Problem requirements =>
Your output should be the line with "F + [Pb23(PO4)(1+2/3)O1/2" followed by every remaining line of the entries, reproduced exactly.
*** Opening Information shown ***
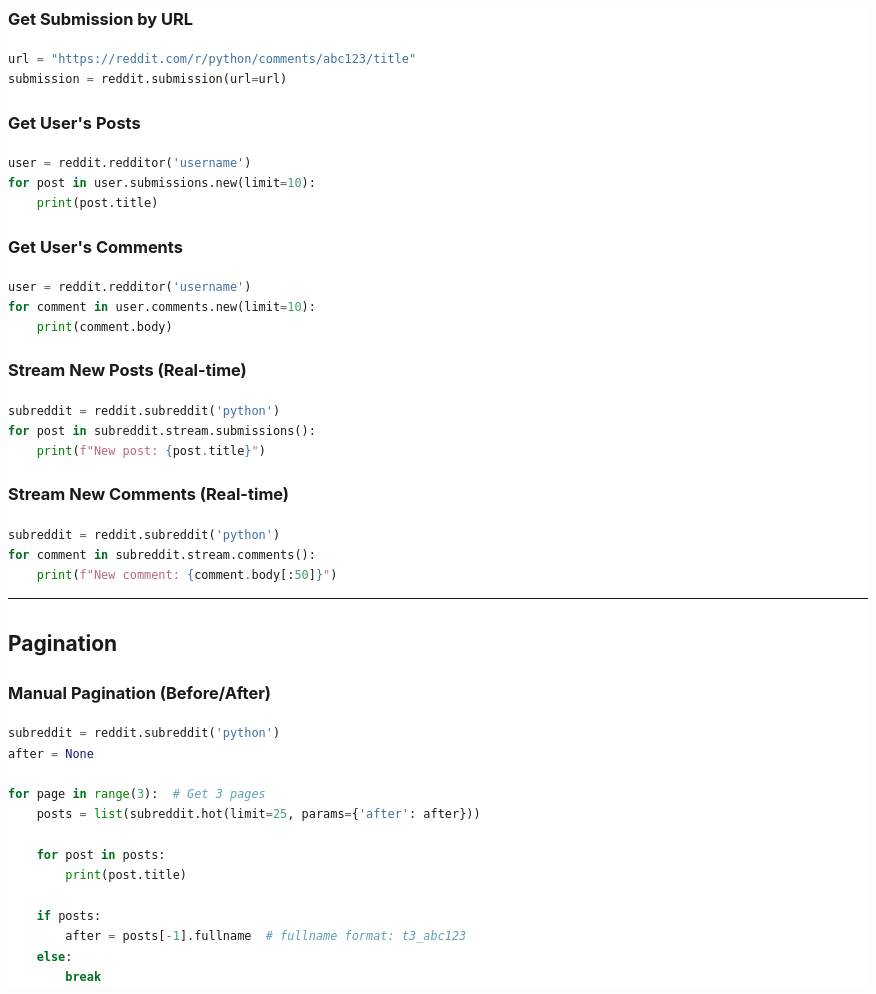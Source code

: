 ### Get Submission by URL
```python
url = "https://reddit.com/r/python/comments/abc123/title"
submission = reddit.submission(url=url)
```

### Get User's Posts
```python
user = reddit.redditor('username')
for post in user.submissions.new(limit=10):
    print(post.title)
```

### Get User's Comments
```python
user = reddit.redditor('username')
for comment in user.comments.new(limit=10):
    print(comment.body)
```

### Stream New Posts (Real-time)
```python
subreddit = reddit.subreddit('python')
for post in subreddit.stream.submissions():
    print(f"New post: {post.title}")
```

### Stream New Comments (Real-time)
```python
subreddit = reddit.subreddit('python')
for comment in subreddit.stream.comments():
    print(f"New comment: {comment.body[:50]}")
```

---

## Pagination

### Manual Pagination (Before/After)
```python
subreddit = reddit.subreddit('python')
after = None

for page in range(3):  # Get 3 pages
    posts = list(subreddit.hot(limit=25, params={'after': after}))
    
    for post in posts:
        print(post.title)
    
    if posts:
        after = posts[-1].fullname  # fullname format: t3_abc123
    else:
        break
```
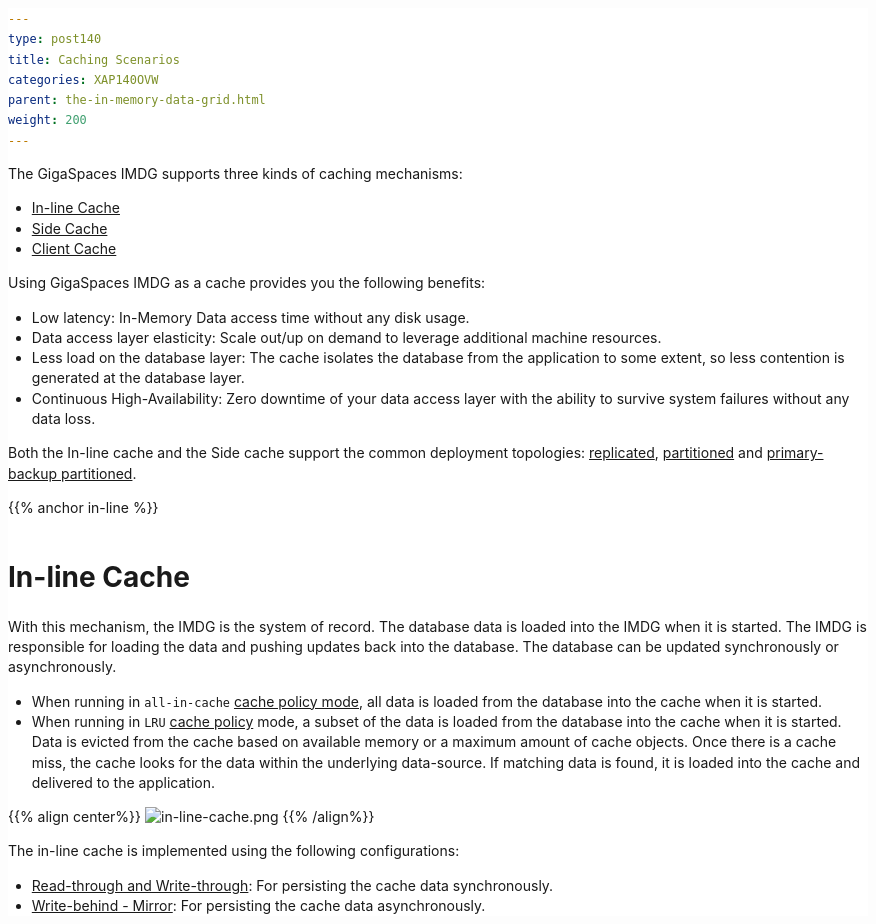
 ```yaml
---
type: post140
title: Caching Scenarios
categories: XAP140OVW
parent: the-in-memory-data-grid.html
weight: 200
---
```


 



The GigaSpaces IMDG supports three kinds of caching mechanisms:

- [In-line Cache](#in-line)
- [Side Cache](#side-cache)
- [Client Cache](#client-cache)

Using GigaSpaces IMDG as a cache provides you the following benefits:

- Low latency: In-Memory Data access time without any disk usage.
- Data access layer elasticity: Scale out/up on demand to leverage additional machine resources.
- Less load on the database layer: The cache isolates the database from the application to some extent, so less contention is generated at the database layer.
- Continuous High-Availability: Zero downtime of your data access layer with the ability to survive system failures without any data loss.

Both the In-line cache and the Side cache support the common deployment topologies: [replicated](./terminology.html#primary-backup-data-grid), [partitioned](./terminology.html#partitioned-data-grid) and [primary-backup partitioned](./terminology.html#primary-backup-partitioned-data-grid).

{{%  anchor in-line %}}

# In-line Cache

With this mechanism, the IMDG is the system of record. The database data is loaded into the IMDG when it is started. The IMDG is responsible for loading the data and pushing updates back into the database. The database can be updated synchronously or asynchronously.

- When running in `all-in-cache` [cache policy mode](../dev-java/memory-management-overview.html), all data is loaded from the database into the cache when it is started.
- When running in `LRU` [cache policy](../dev-java/memory-management-overview.html) mode, a subset of the data is loaded from the database into the cache when it is started. Data is evicted from the cache based on available memory or a maximum amount of cache objects. Once there is a cache miss, the cache looks for the data within the underlying data-source. If matching data is found, it is loaded into the cache and delivered to the application.

{{% align center%}}
![in-line-cache.png](/attachment_files/overview/in-line-cache.png)
{{% /align%}}

The in-line cache is implemented using the following configurations:

- [Read-through and Write-through](../dev-java/direct-persistency.html): For persisting the cache data synchronously.
- [Write-behind - Mirror](../dev-java/asynchronous-persistency-with-the-mirror.html): For persisting the cache data asynchronously.
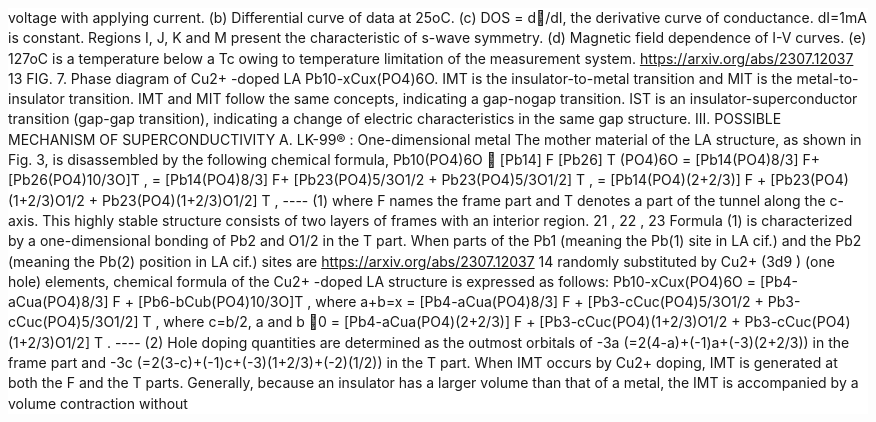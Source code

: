 voltage with applying current. (b) Differential curve of data at 25oC. (c) DOS = d/dI, the derivative curve
of conductance. dI=1mA is constant. Regions I, J, K and M present the characteristic of s-wave symmetry.
(d) Magnetic field dependence of I-V curves. (e) 127oC is a temperature below a Tc owing to temperature
limitation of the measurement system.
https://arxiv.org/abs/2307.12037
13
FIG. 7. Phase diagram of Cu2+
-doped LA Pb10-xCux(PO4)6O. IMT is the insulator-to-metal transition and
MIT is the metal-to-insulator transition. IMT and MIT follow the same concepts, indicating a gap-nogap
transition. IST is an insulator-superconductor transition (gap-gap transition), indicating a change of electric
characteristics in the same gap structure.
III. POSSIBLE MECHANISM OF SUPERCONDUCTIVITY
A. LK-99® : One-dimensional metal
The mother material of the LA structure, as shown in Fig. 3, is disassembled by the following
chemical formula,
Pb10(PO4)6O  [Pb14]
F
[Pb26]
T
(PO4)6O
= [Pb14(PO4)8/3]
F+ [Pb26(PO4)10/3O]T
,
= [Pb14(PO4)8/3]
F+ [Pb23(PO4)5/3O1/2 + Pb23(PO4)5/3O1/2]
T
,
= [Pb14(PO4)(2+2/3)]
F + [Pb23(PO4)(1+2/3)O1/2 + Pb23(PO4)(1+2/3)O1/2]
T
, ---- (1)
where F names the frame part and T denotes a part of the tunnel along the c-axis. This highly stable
structure consists of two layers of frames with an interior region.
21 , 22 , 23
 Formula (1) is
characterized by a one-dimensional bonding of Pb2 and O1/2 in the T part. When parts of the Pb1
(meaning the Pb(1) site in LA cif.) and the Pb2 (meaning the Pb(2) position in LA cif.) sites are 
https://arxiv.org/abs/2307.12037
14
randomly substituted by Cu2+ (3d9
) (one hole) elements, chemical formula of the Cu2+
-doped LA
structure is expressed as follows:
Pb10-xCux(PO4)6O = [Pb4-aCua(PO4)8/3]
F + [Pb6-bCub(PO4)10/3O]T
, where a+b=x
= [Pb4-aCua(PO4)8/3]
F + [Pb3-cCuc(PO4)5/3O1/2 + Pb3-cCuc(PO4)5/3O1/2]
T
, where c=b/2, a and b 0
= [Pb4-aCua(PO4)(2+2/3)]
F + [Pb3-cCuc(PO4)(1+2/3)O1/2 + Pb3-cCuc(PO4)(1+2/3)O1/2]
T
. ---- (2)
Hole doping quantities are determined as the outmost orbitals of -3a (=2(4-a)+(-1)a+(-3)(2+2/3))
in the frame part and -3c (=2(3-c)+(-1)c+(-3)(1+2/3)+(-2)(1/2)) in the T part. When IMT occurs
by Cu2+ doping, IMT is generated at both the F and the T parts. Generally, because an insulator
has a larger volume than that of a metal, the IMT is accompanied by a volume contraction without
*** Closing Information shown ***
Written solution =>
F + [Pb23(PO4)(1+2/3)O1/2 + Pb23(PO4)(1+2/3)O1/2]
T
, ---- (1)
where F names the frame part and T denotes a part of the tunnel along the c-axis. This highly stable
structure consists of two layers of frames with an interior region.
21 , 22 , 23
 Formula (1) is
characterized by a one-dimensional bonding of Pb2 and O1/2 in the T part. When parts of the Pb1
(meaning the Pb(1) site in LA cif.) and the Pb2 (meaning the Pb(2) position in LA cif.) sites are 
https://arxiv.org/abs/2307.12037
14
randomly substituted by Cu2+ (3d9
) (one hole) elements, chemical formula of the Cu2+
-doped LA
structure is expressed as follows:
Pb10-xCux(PO4)6O = [Pb4-aCua(PO4)8/3]
F + [Pb6-bCub(PO4)10/3O]T
, where a+b=x
= [Pb4-aCua(PO4)8/3]
F + [Pb3-cCuc(PO4)5/3O1/2 + Pb3-cCuc(PO4)5/3O1/2]
T
, where c=b/2, a and b 0
= [Pb4-aCua(PO4)(2+2/3)]
F + [Pb3-cCuc(PO4)(1+2/3)O1/2 + Pb3-cCuc(PO4)(1+2/3)O1/2]
T
. ---- (2)
Hole doping quantities are determined as the outmost orbitals of -3a (=2(4-a)+(-1)a+(-3)(2+2/3))
in the frame part and -3c (=2(3-c)+(-1)c+(-3)(1+2/3)+(-2)(1/2)) in the T part. When IMT occurs
by Cu2+ doping, IMT is generated at both the F and the T parts. Generally, because an insulator
has a larger volume than that of a metal, the IMT is accompanied by a volume contraction without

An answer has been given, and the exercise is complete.